Modern Åland would be part of Baltica, a paleocontinent that formed in the Paleoproterozoic. Baltica formed at c. 2000–1700 Mya by the collision of three Archaean-Proterozoic continental blocks: Fennoscandia (including the exposed Baltic Shield), Sarmatia (Ukrainian Shield and Voronezh Massif), and Volgo-Uralia (covered by younger deposits). Sarmatia and Volgo-Uralia formed a proto-craton at c. 2000 Mya which collided with Fennoscandia c. 1800–1700 Mya. The sutures between these three blocks were reactivated during the Mesoproterozoic and Neoproterozoic.

=== Phanerozoic ===
==== Ordovician ====
Between Pleistocene sediments and crushed rapakivi granite bedrock there is a layer of Ordovician limestones at Lumparn. This makes Lumparn one of the few places in Finland where fossils have been found. Fossils of mainly invertebrates have been found, mainly trilobites, mollusks, and crinoids. Echinoderm, conodont fossils and acritarchs have also been found.

==== Quaternary ====
Around 18,000 BC, during the Weichselian glaciation, a thick cover of ice stretched over Scandinavia, which eventually receded from the islands around 9000 BC. Around 8000 BC the highest peaks of the then submerged archipelago rose from the Baltic Sea. The sea levels would alternate in the Baltic Sea, but a land bridge to Åland never formed.

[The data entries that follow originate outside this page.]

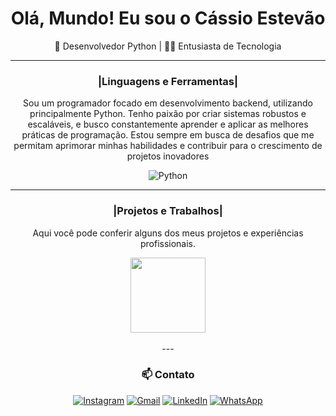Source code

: <div align="center">
  <h1>Olá, Mundo! Eu sou o Cássio Estevão</h1>
  <p>🚀 Desenvolvedor Python | 👨‍💻 Entusiasta de Tecnologia</p>
</div>

---

<div align="center">
  <h3>|Linguagens e Ferramentas|</h3>
  <p> Sou um programador focado em desenvolvimento backend, utilizando principalmente Python. Tenho paixão por criar sistemas robustos e escaláveis, e busco constantemente aprender e aplicar as melhores práticas de programação. Estou sempre em busca de desafios que me permitam aprimorar minhas habilidades e contribuir para o crescimento de projetos inovadores </p>
  <p>
    <img src="https://img.shields.io/badge/-Python-3776AB?style=flat-square&logo=python&logoColor=white" alt="Python">
  </p>
</div>

---

<div align="center">
  <h3>|Projetos e Trabalhos|</h3>
  <p>Aqui você pode conferir alguns dos meus projetos e experiências profissionais.
</p>
</div>
<div align="center">
    <img height="120em" src="https://github-readme-stats.vercel.app/api/top-langs/?username=cassioestevao&theme=dark&hide_border=false&&layout=compact"/>
  </a>
</div>

<div align="center" valign="top"><br>
---
<div align="center">
  <h3>📫 Contato</h3>
  <p align="center">
    <a href="https://instagram.com/cassioestevao" target="_blank"><img src="https://img.shields.io/badge/-Instagram-E4405F?style=flat-square&logo=instagram&logoColor=white" alt="Instagram"></a>
    <a href="mailto:cassioestevaops@gmail.com" target="_blank"><img src="https://img.shields.io/badge/-Gmail-D14836?style=flat-square&logo=gmail&logoColor=white" alt="Gmail"></a>
    <a href="https://www.linkedin.com/in/cassioestevao" target="_blank"><img src="https://img.shields.io/badge/-LinkedIn-0077B5?style=flat-square&logo=linkedin&logoColor=white" alt="LinkedIn"></a>
    <a href="https://wa.me/+5501527998062898" target="_blank"><img src="https://img.shields.io/badge/-WhatsApp-25D366?style=flat-square&logo=whatsapp&logoColor=white" alt="WhatsApp"></a>
  </p>
</div>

Due to the post-glacial rebound after the icecaps melted, the area around Åland is still rising several millimeters per year, marginally expanding the archipelago's surface.

== Geological features==
=== Lumparn ===

An impact structure from the Proterozoic from around 1000 Mya. The remains of the crater are filled with sediments. Between Pleistocene sediments and crushed rapakivi granite bedrock there is a layer of Paleozoic limestones. This makes Lumparn one of the few places in Finland where fossils have been found. Long shatter cones have been discovered in the southwestern part of the bay.

=== Orrdalsklint ===

Orrdalsklint, at 129.1 metres (423.6 ft) above sea level, is the highest point on Åland. Orrdalsklint would be one of the first parts of Åland to rise out of the sea 10,000 years ago.

=== Ängskärsfjärden ===

The Ängskärsfjärden is a fjard of the Archipelago Sea in Brändö, Åland, Finland. The fjard has a circular appearance, formed as a result of a diapir (intrusion of magma into the Earth's crust).